• **Aim of the exercise**: Run through the records and, wherever a line holds the word "badge", return that line.

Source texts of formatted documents
== == ==

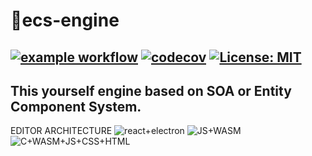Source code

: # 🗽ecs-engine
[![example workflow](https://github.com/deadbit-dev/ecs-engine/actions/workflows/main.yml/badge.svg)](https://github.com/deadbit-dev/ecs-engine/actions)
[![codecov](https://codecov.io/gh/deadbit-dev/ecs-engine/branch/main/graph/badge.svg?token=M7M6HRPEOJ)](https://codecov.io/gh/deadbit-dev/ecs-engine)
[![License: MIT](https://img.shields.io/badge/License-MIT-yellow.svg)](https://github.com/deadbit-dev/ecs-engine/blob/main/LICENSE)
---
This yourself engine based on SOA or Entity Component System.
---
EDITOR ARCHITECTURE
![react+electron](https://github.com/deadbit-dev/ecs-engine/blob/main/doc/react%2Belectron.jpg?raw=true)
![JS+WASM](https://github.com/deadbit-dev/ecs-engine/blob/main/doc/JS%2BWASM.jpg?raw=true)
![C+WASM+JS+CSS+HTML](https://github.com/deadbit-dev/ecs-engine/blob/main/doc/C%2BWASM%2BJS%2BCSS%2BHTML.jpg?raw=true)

== == ==

• **Result for this task**:
[![example workflow](https://github.com/deadbit-dev/ecs-engine/actions/workflows/main.yml/badge.svg)](https://github.com/deadbit-dev/ecs-engine/actions)
[![codecov](https://codecov.io/gh/deadbit-dev/ecs-engine/branch/main/graph/badge.svg?token=M7M6HRPEOJ)](https://codecov.io/gh/deadbit-dev/ecs-engine)
[![License: MIT](https://img.shields.io/badge/License-MIT-yellow.svg)](https://github.com/deadbit-dev/ecs-engine/blob/main/LICENSE)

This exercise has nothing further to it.